## EDA LAB

The General Social Survey (GSS) is a bi-annual nationally representative survey of Americans, with almost 7000 different questions asked since the survey began in the 1970s. It has straightforward questions about respondents' demographic information, but also questions like "Does your job regularly require you to perform repetitive or forceful hand movements or involve awkward postures?" or "How often do the demands of your job interfere with your family life?" There are a variety of controversial questions. No matter what you're curious about, there's something interesting in here to check out. The codebook is 904 pages (use CTRL+F to search it).

The data and codebook are available at:
https://gss.norc.org/us/en/gss/get-the-data.html

The datasets are so large that it might make sense to pick the variables you want, and then download just those variables from:
https://gssdataexplorer.norc.org/variables/vfilter

Here is your task:
1. Download a small (5-15) set of variables of interest. (You can also check out `get_gss.ipynb` for some processed data.)
2. Write a short description of the data you chose, and why. (~500 words)
3. Load the data using Pandas. Clean them up for EDA. Do this in this notebook with comments or markdown chunks explaining your choices.
4. Produce some numeric summaries and visualizations.
5. Describe your findings. (500 - 1000 words, or more)

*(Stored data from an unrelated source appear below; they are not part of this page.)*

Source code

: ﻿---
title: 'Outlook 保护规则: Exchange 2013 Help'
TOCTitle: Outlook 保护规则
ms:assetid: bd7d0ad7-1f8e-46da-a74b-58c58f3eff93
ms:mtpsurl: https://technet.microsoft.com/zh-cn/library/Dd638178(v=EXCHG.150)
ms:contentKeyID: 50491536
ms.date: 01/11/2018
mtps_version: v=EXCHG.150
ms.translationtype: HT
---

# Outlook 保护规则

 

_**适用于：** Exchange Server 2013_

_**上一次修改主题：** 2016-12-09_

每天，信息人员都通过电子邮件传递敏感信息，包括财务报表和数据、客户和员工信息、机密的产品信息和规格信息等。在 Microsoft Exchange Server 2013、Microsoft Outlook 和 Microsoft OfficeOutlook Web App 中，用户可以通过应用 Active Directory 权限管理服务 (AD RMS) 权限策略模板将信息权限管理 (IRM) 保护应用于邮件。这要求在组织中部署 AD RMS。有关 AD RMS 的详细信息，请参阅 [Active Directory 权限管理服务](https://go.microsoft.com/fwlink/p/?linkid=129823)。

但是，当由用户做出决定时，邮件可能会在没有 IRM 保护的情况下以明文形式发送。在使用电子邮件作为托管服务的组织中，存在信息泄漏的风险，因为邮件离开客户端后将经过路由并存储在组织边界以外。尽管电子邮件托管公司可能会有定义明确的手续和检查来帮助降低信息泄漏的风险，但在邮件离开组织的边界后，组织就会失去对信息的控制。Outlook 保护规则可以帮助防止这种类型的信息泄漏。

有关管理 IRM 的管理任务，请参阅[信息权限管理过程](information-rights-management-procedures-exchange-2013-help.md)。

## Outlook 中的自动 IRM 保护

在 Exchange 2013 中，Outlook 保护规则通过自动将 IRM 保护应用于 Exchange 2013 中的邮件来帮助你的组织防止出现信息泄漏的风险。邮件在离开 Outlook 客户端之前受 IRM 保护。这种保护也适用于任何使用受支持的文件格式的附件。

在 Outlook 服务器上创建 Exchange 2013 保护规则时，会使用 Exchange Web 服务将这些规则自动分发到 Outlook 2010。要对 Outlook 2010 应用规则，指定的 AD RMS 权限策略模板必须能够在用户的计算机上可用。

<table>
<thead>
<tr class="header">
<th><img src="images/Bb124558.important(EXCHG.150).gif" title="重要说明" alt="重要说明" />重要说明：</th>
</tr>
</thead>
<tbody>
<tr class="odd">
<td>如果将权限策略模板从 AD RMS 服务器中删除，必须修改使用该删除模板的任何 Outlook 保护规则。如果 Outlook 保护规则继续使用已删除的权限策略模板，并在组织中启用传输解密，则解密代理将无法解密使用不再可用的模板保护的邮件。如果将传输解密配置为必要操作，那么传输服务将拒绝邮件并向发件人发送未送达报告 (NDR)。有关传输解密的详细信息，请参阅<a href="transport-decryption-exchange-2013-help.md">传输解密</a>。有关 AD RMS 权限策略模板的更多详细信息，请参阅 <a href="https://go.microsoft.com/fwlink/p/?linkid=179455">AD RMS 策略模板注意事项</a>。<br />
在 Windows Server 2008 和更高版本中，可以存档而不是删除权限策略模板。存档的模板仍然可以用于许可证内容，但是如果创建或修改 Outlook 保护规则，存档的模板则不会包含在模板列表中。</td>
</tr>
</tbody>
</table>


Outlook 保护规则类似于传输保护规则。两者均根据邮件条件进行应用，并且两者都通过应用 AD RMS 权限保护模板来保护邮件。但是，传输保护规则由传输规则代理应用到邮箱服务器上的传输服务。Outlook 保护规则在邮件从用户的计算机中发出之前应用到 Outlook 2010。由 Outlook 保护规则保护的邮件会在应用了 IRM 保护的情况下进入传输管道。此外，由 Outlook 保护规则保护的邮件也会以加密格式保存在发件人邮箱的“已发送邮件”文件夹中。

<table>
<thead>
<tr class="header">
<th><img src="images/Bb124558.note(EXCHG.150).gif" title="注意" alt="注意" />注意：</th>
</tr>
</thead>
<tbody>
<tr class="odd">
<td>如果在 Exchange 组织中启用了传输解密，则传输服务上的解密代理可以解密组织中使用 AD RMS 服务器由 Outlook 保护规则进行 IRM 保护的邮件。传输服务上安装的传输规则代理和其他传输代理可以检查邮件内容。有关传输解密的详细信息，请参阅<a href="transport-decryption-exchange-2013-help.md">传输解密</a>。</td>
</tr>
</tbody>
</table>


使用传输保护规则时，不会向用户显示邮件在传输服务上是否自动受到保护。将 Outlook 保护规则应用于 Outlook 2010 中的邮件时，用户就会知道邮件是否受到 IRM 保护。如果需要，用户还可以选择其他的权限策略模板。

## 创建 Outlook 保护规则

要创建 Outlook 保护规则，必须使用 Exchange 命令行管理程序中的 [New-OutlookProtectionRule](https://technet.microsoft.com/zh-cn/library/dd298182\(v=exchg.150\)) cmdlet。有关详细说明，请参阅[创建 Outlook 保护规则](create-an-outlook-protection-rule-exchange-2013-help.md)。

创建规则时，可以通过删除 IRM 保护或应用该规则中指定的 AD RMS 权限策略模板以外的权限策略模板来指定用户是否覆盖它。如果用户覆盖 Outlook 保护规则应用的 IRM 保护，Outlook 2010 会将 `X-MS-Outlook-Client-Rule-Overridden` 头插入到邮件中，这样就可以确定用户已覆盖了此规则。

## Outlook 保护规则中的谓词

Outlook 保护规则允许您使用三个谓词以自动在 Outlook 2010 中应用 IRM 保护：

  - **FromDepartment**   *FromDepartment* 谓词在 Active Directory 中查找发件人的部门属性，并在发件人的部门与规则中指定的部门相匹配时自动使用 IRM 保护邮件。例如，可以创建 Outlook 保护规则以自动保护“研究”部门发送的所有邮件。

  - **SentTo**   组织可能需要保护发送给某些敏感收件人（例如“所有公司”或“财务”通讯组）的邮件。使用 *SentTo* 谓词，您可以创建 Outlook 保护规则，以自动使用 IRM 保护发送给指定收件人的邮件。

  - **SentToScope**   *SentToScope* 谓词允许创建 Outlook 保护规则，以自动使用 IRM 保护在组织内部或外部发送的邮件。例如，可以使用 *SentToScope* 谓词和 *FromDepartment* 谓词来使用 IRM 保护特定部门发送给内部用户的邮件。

For example, you might want to look at how aspects of a person's childhood family are correlated or not with their career or family choices as an adult. Or how political or religious affiliations correlate with drug use or sexual practices. It's an extremely wide-ranging survey.


In [16]:
import pandas as pd

#list of variables we chose to keep
var_list = [
    'year',            # year of survey
    'wrkstat',         # labor force status
    'degree',          # respondent's highest degree
    'childs',          # number of children
    'marital',         # marital status
    'sex',             # respondents sex
    'race',            # race of respondent
    'income',          # total family income
    'happy',           # happiness index
    'partyid'          # political party affiliation
]


output_filename = 'selected_gss_data.csv' # Name of the file you want to save the data to

phase = 0 # Starts in write mode; after one iteration of loop, switches to append mode

#list to store the chunks of data into a parquet file
all_chunks = []

for k in range(3): # for each chunk of the data
    url = 'https://github.com/DS3001/project_gss/raw/main/gss_chunk_' + str(1+k) + '.parquet'
    df = pd.read_parquet(url)
    all_chunks.append(df.loc[:, var_list])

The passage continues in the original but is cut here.